§ PROVIDED RECORDS:

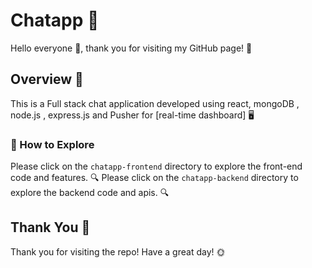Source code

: # Chatapp 💬

Hello everyone 👋, thank you for visiting my GitHub page! 🙏

## Overview 🌟
This is a Full stack chat application developed using react, mongoDB , node.js , express.js and Pusher for [real-time dashboard] 🖥️

### 🚀 How to Explore
Please click on the `chatapp-frontend` directory to explore the front-end code and features. 🔍
Please click on the `chatapp-backend` directory to explore the backend code and apis. 🔍

## Thank You 🙌
Thank you for visiting the repo! Have a great day! 🌞
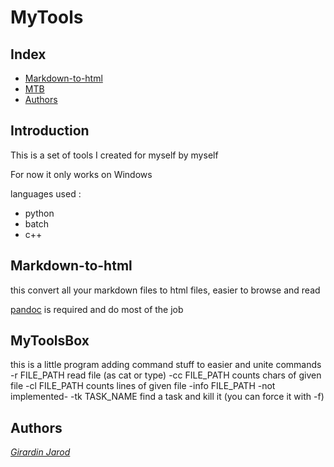 # MyTools

## Index
  - [Markdown-to-html](#Markdown-to-html)
  - [MTB](#MyToolsBox)
  - [Authors](#authors)

## Introduction
This is a set of tools I created for myself by myself

For now it only works on Windows

languages used :
  - python
  - batch
  - c++
  
## Markdown-to-html
this convert all your markdown files to html files, easier to browse and read

[pandoc](https://pandoc.org/) is required and do most of the job

## MyToolsBox
this is a little program adding command stuff to easier and unite commands
  -r FILE_PATH read file (as cat or type)
  -cc FILE_PATH counts chars of given file
  -cl FILE_PATH counts lines of given file
  -info FILE_PATH -not implemented-
  -tk TASK_NAME find a task and kill it (you can force it with -f)
    
## Authors
[_Girardin Jarod_](https://github.com/girardinj)
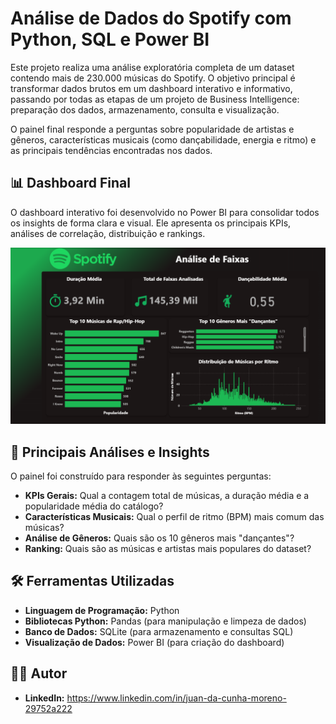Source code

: # Análise de Dados do Spotify com Python, SQL e Power BI

Este projeto realiza uma análise exploratória completa de um dataset contendo mais de 230.000 músicas do Spotify. O objetivo principal é transformar dados brutos em um dashboard interativo e informativo, passando por todas as etapas de um projeto de Business Intelligence: preparação dos dados, armazenamento, consulta e visualização.

O painel final responde a perguntas sobre popularidade de artistas e gêneros, características musicais (como dançabilidade, energia e ritmo) e as principais tendências encontradas nos dados.

## 📊 Dashboard Final

O dashboard interativo foi desenvolvido no Power BI para consolidar todos os insights de forma clara e visual. Ele apresenta os principais KPIs, análises de correlação, distribuição e rankings.

![Dashboard Spotify](DashboardPronto.png)


## 🚀 Principais Análises e Insights

O painel foi construído para responder às seguintes perguntas:

* **KPIs Gerais:** Qual a contagem total de músicas, a duração média e a popularidade média do catálogo?
* **Características Musicais:** Qual o perfil de ritmo (BPM) mais comum das músicas?
* **Análise de Gêneros:** Quais são os 10 gêneros mais "dançantes"?
* **Ranking:** Quais são as músicas e artistas mais populares do dataset?

## 🛠️ Ferramentas Utilizadas

* **Linguagem de Programação:** Python
* **Bibliotecas Python:** Pandas (para manipulação e limpeza de dados)
* **Banco de Dados:** SQLite (para armazenamento e consultas SQL)
* **Visualização de Dados:** Power BI (para criação do dashboard)


## 👨‍💻 Autor


* **LinkedIn:** https://www.linkedin.com/in/juan-da-cunha-moreno-29752a222
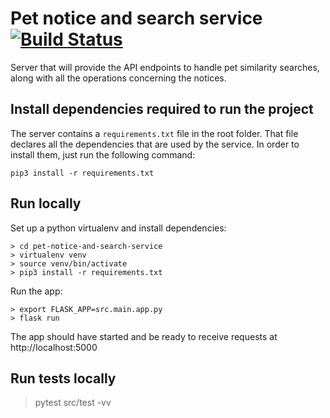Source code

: # Pet notice and search service [![Build Status](https://app.travis-ci.com/PetMonitor/pet-notice-and-search-service.svg?branch=main)](https://app.travis-ci.com/PetMonitor/pet-notice-and-search-service)

Server that will provide the API endpoints to handle pet similarity searches, along with all the operations concerning the notices.

## Install dependencies required to run the project

The server contains a `requirements.txt` file in the root folder. That file declares all the dependencies that are used by the service. In order to install them, just run the following command:

`pip3 install -r requirements.txt`
   
## Run locally

  Set up a python virtualenv and install dependencies:
  
    > cd pet-notice-and-search-service
    > virtualenv venv
    > source venv/bin/activate
    > pip3 install -r requirements.txt

  Run the app:

    > export FLASK_APP=src.main.app.py
    > flask run
 
  The app should have started and be ready to receive requests at http://localhost:5000

## Run tests locally

   > pytest src/test -vv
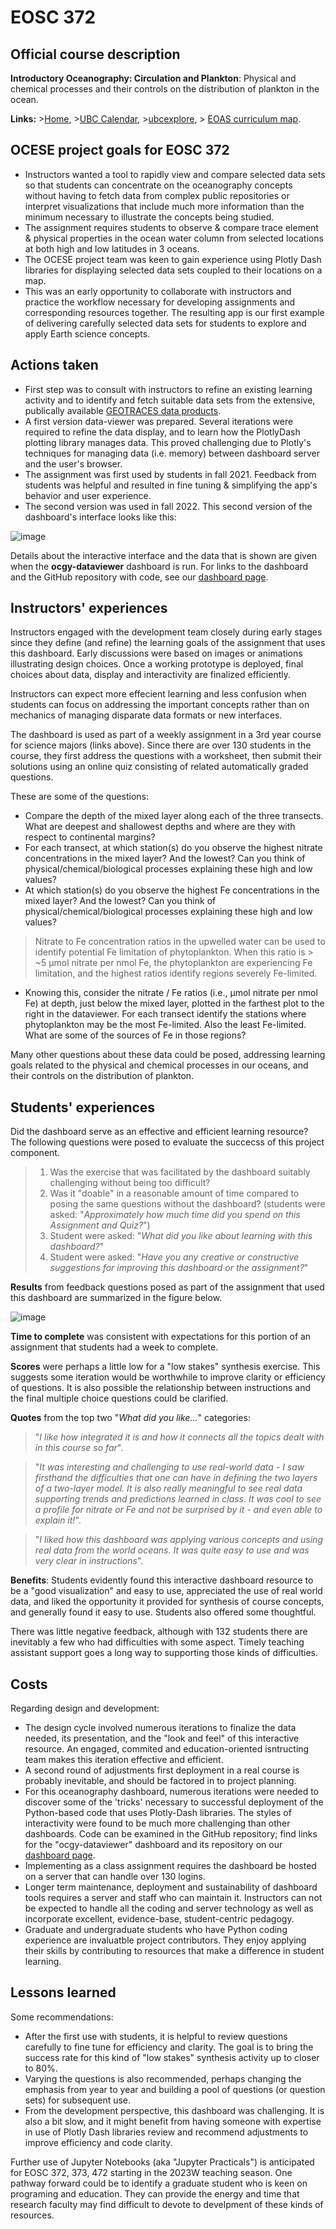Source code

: # EOSC 372

## Official course description

**Introductory Oceanography: Circulation and Plankton**: Physical and chemical processes and their controls on the distribution of plankton in the ocean.

**Links:**
\>[Home](https://www.eoas.ubc.ca/academics/courses/eosc372),
\>[UBC Calendar](https://courses.students.ubc.ca/cs/courseschedule?pname=subjarea&tname=subj-course&dept=EOSC&course=372),
\>[ubcexplore](https://ubcexplorer.io/course/EOSC/372),
\> [EOAS curriculum map](https://www.eoas.ubc.ca/~quest/eoas-only.html).

## OCESE project goals for EOSC 372

* Instructors wanted a tool to rapidly view and compare selected data sets so that students can concentrate on the oceanography concepts without having to fetch data from complex public repositories or interpret visualizations that include much more information than the minimum necessary to illustrate the concepts being studied.
* The assignment requires students to observe & compare trace element & physical properties in the ocean water column from selected locations at both high and low latitudes in 3 oceans.
* The OCESE project team was keen to gain experience using Plotly Dash libraries for displaying selected data sets coupled to their locations on a map.
* This was an early opportunity to collaborate with instructors and practice the workflow necessary for developing assignments and corresponding resources together. The resulting app is our first example of delivering carefully selected data sets for students to explore and apply Earth science concepts.

## Actions taken

* First step was to consult with instructors to refine an existing learning activity and to identify and fetch suitable data sets from the extensive, publically available [GEOTRACES data products](https://www.sciencedirect.com/science/article/pii/S0009254118302961?via%3Dihub).
* A first version data-viewer was prepared. Several iterations were required to refine the data display, and to learn how the PlotlyDash plotting library manages data. This proved challenging due to Plotly's techniques for managing data (i.e. memory) between dashboard server and the user's browser.
* The assignment was first used by students in fall 2021. Feedback from students was helpful and resulted in fine tuning & simplifying the app's behavior and user experience.
* The second version was used in fall 2022. This second version of the dashboard's interface looks like this:

![image](images/ocgy-eg.png)

Details about the interactive interface and the data that is shown are given when the **ocgy-dataviewer** dashboard is run. For links to the dashboard and the GitHub repository with code, see our [dashboard page](dashboards.md).

## Instructors' experiences

Instructors engaged with the development team closely during early stages since they define (and refine) the learning goals of the assignment that uses this dashboard. Early discussions were based on images or animations illustrating design choices. Once a working prototype is deployed, final choices about data, display and interactivity are finalized efficiently.

Instructors can expect more effecient learning and less confusion when students can focus on addressing the important concepts rather than on mechanics of managing disparate data formats or new interfaces.

The dashboard is used as part of a weekly assignment in a 3rd year course for science majors (links above). Since there are over 130 students in the course, they first address the questions with a worksheet, then submit their solutions using an online quiz consisting of related automatically graded questions.

These are some of the questions:

* Compare the depth of the mixed layer along each of the three transects. What are deepest and shallowest depths and where are they with respect to continental margins?
* For each transect, at which station(s) do you observe the highest nitrate concentrations in the mixed layer? And the lowest? Can you think of physical/chemical/biological processes explaining these high and low values?
* At which station(s) do you observe the highest Fe concentrations in the mixed layer? And the lowest? Can you think of physical/chemical/biological processes explaining these high and low values?

>Nitrate to Fe concentration ratios in the upwelled water can be used to identify potential Fe limitation of phytoplankton. When this ratio is > ~5 µmol nitrate per nmol Fe, the phytoplankton are experiencing Fe limitation, and the highest ratios identify regions severely Fe-limited.

* Knowing this, consider the nitrate / Fe ratios (i.e., µmol nitrate per nmol Fe) at depth, just below the mixed layer, plotted in the farthest plot to the right in the dataviewer. For each transect identify the stations where phytoplankton may be the most Fe-limited. Also the least Fe-limited. What are some of the sources of Fe in those regions?

Many other questions about these data could be posed, addressing learning goals related to the physical and chemical processes in our oceans, and their controls on the distribution of plankton.

## Students' experiences

Did the dashboard serve as an effective and efficient learning resource? The following questions were posed to evaluate the succecss of this project component.

>1. Was the exercise that was facilitated by the dashboard suitably challenging without being too difficult?
>2. Was it "doable" in a reasonable amount of time compared to posing the same questions without the dashboard? (students were asked: "_Approximately how much time did you spend on this Assignment and Quiz?_")
>3. Student were asked: "_What did you like about learning with this dashboard?_"
>4. Student were asked: "_Have you any creative or constructive suggestions for improving this dashboard or the assignment?_"

**Results** from feedback questions posed as part of the assignment that used this dashboard are summarized in the figure below.

![image](images/372studentresults-sm.png)

**Time to complete** was consistent with expectations for this portion of an assignment that students had a week to complete.

**Scores** were perhaps a little low for a "low stakes" synthesis exercise. This suggests some iteration would be worthwhile to improve clarity or efficiency of questions. It is also possible the relationship between instructions and the final multiple choice questions could be clarified.

**Quotes** from the top two "_What did you like..._" categories:

> "_I like how integrated it is and how it connects all the topics dealt with in this course so far_".

> "_It was interesting and challenging to use real-world data - I saw firsthand the difficulties that one can have in defining the two layers of a two-layer model. It is also really meaningful to see real data supporting trends and predictions learned in class. It was cool to see a profile for nitrate or Fe and not be surprised by it - and even able to explain it!_".

> "_I liked how this dashboard was applying various concepts and using real data from the world oceans. It was quite easy to use and was very clear in instructions_".

**Benefits**: Students evidently found this interactive dashboard resource to be a "good visualization" and easy to use, appreciated the use of real world data, and liked the opportunity it provided for synthesis of course concepts, and generally found it easy to use. Students also offered some thoughtful.

There was little negative feedback, although with 132 students there are inevitably a few who had difficulties with some aspect. Timely teaching assistant support goes a long way to supporting those kinds of difficulties.

## Costs

Regarding design and development:

* The design cycle involved numerous iterations to finalize the data needed, its presentation, and the "look and feel" of this interactive resource. An engaged, commited and education-oriented isntructing team makes this iteration effective and efficient.
* A second round of adjustments first deployment in a real course is probably inevitable, and should be factored in to project planning.
* For this oceanography dashboard, numerous iterations were needed to discover some of the 'tricks' necessary to successful deployment of the Python-based code that uses Plotly-Dash libraries. The styles of interactivity were found to be much more challenging than other dashboards. Code can be examined in the GitHub repository; find links for the "ocgy-dataviewer" dashboard and its repository on our [dashboard page](dashboards.md).
* Implementing as a class assignment requires the dashboard be hosted on a server that can handle over 130 logins.
* Longer term maintenance, deployment and sustainability of dashboard tools requires a server and staff who can maintain it. Instructors can not be expected to handle all the coding and server technology as well as incorporate excellent, evidence-base, student-centric pedagogy.
* Graduate and undergraduate students who have Python coding experience are invaluatble project contributors. They enjoy applying their skills by contributing to resources that make a difference in student learning.

## Lessons learned
Some recommendations:

* After the first use with students, it is helpful to review questions carefully to fine tune for efficiency and clarity. The goal is to bring the success rate for this kind of "low stakes" synthesis activity up to closer to 80%.
* Varying the questions is also recommended, perhaps changing the emphasis from year to year and building a pool of questions (or question sets) for subsequent use.
* From the development perspective, this dashboard was challenging. It is also a bit slow, and it might benefit from having someone with expertise in use of Plotly Dash libraries review and recommend adjustments to improve efficiency and code clarity.

Further use of Jupyter Notebooks (aka "Jupyter Practicals") is anticipated for EOSC 372, 373, 472 starting in the 2023W teaching season. One pathway forward could be to identify a graduate student who is keen on programing and education. They can provide the energy and time that research faculty may find difficult to devote to develpment of these kinds of resources.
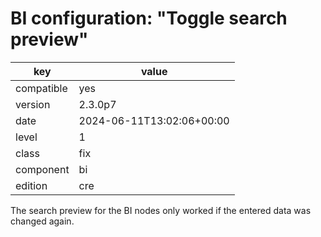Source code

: [//]: # (werk v2)
# BI configuration: "Toggle search preview"

key        | value
---------- | ---
compatible | yes
version    | 2.3.0p7
date       | 2024-06-11T13:02:06+00:00
level      | 1
class      | fix
component  | bi
edition    | cre

The search preview for the BI nodes only worked if the entered data was changed again.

§ EXERCISE:
Would you please copy, word for word, everything above from the line containing "The dashboard is" down to the line containing "These are some", those two lines included?

§ WRITTEN RESPONSE:
The dashboard is used as part of a weekly assignment in a 3rd year course for science majors (links above). Since there are over 130 students in the course, they first address the questions with a worksheet, then submit their solutions using an online quiz consisting of related automatically graded questions.

These are some of the questions:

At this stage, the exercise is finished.